As government and BP officials struggle to stem the massive oil spill in the Gulf of Mexico, the seafood industry—from fishermen to grocers and restauranteurs—is bracing for a major financial blow from expected shortages of oysters, shrimp, crab, tuna and other seafood.

However, most economic damage is expected to be regional—Louisiana’s seafood industry is worth $2 billion, reports the New Orleans’ Times-Picayune.

“The Gulf is second in the country in terms of (seafood) landings—behind Alaska—with nearly 1.3 billion pounds in 2008,” said Tim Fitzgerald, senior policy specialist for the Environmental Defense Fund’s Oceans Program. “However, almost 60 percent of this total can be attributed to menhaden, which is used primarily for reduction to fish meal and oil, not seafood.”

Menhaden is used in some fish-oil supplements.

EDF reports that just 10 percent of the shrimp eaten in the United States comes from the Gulf of Mexico.

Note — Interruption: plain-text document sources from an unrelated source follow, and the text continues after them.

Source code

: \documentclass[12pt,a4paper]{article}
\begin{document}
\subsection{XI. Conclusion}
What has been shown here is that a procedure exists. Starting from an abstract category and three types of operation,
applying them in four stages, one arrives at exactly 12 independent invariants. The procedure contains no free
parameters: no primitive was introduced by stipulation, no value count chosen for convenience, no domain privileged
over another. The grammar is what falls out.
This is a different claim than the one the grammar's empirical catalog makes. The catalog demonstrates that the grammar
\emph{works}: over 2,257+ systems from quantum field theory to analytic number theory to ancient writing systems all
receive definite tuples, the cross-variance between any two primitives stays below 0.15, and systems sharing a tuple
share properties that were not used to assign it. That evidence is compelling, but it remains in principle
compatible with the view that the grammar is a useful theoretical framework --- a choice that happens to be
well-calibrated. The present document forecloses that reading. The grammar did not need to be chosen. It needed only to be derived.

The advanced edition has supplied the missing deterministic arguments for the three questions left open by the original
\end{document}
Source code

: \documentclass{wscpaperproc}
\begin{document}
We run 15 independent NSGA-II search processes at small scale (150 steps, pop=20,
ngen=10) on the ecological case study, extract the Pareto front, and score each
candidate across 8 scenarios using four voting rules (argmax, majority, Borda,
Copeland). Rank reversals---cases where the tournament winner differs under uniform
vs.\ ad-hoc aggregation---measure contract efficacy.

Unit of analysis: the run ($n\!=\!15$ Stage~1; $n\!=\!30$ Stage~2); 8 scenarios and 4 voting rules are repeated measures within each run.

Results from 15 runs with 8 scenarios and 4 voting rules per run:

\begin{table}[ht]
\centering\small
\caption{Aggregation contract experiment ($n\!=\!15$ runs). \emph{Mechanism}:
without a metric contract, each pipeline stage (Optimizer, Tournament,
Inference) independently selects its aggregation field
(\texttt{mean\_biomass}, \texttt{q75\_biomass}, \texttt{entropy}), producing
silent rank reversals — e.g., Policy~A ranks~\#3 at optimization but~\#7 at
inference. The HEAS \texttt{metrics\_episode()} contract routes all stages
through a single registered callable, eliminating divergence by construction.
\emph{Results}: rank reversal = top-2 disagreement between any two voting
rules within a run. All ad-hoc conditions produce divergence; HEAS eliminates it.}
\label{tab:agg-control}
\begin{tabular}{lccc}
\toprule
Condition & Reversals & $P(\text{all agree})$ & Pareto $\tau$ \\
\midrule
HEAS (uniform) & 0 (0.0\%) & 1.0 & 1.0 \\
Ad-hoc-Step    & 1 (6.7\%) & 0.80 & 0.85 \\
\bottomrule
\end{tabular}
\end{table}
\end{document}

In fact, 80 percent of all seafood consumed in the U.S. comes from overseas, and of that amount 90 percent is farmed salmon and farmed shrimp. (Much of the domestic 20 percent comes from Alaska.)

Some oyster grounds and other fishing habitats along the Gulf Coast have been closed as a safety precaution. Oysters cannot flee oily water and neither can newly spawned larvae of shrimp and crabs, making them most vulnerable to contamination.

“The spill will have direct impacts on the surface layers of the sea,” where baby fishes are, says Doug Rader, EDF’s chief oceans scientist. “Many species use the currents for dispersal, riding the top meter or so.” The oil spill also will directly impact beaches “as foraging grounds for surf fish and shore birds,” he says.

Scientists expect that the coastal area’s intricate ecosystem could experience consequences from the spill for years to come.

The Coast Guard told the Associated Press on Saturday that they’re not sure how much oil has spilled since the April 20 explosion on the BP Deepwater Horizon drilling platform, but a previous estimate was at least 1.6 million gallons—which would fill about 2½ Olympic-sized swimming pools—and the leak is ongoing.

No previous oil spills in the Gulf have been that large.

“The comparison is that there is no comparison,” Anne Rheams, executive director of the Lake Pontchartrain Basin Foundation, told the New Orleans’ Times-Picayune. “You're talking about multiple habitats with multiple species depending on those habitats.”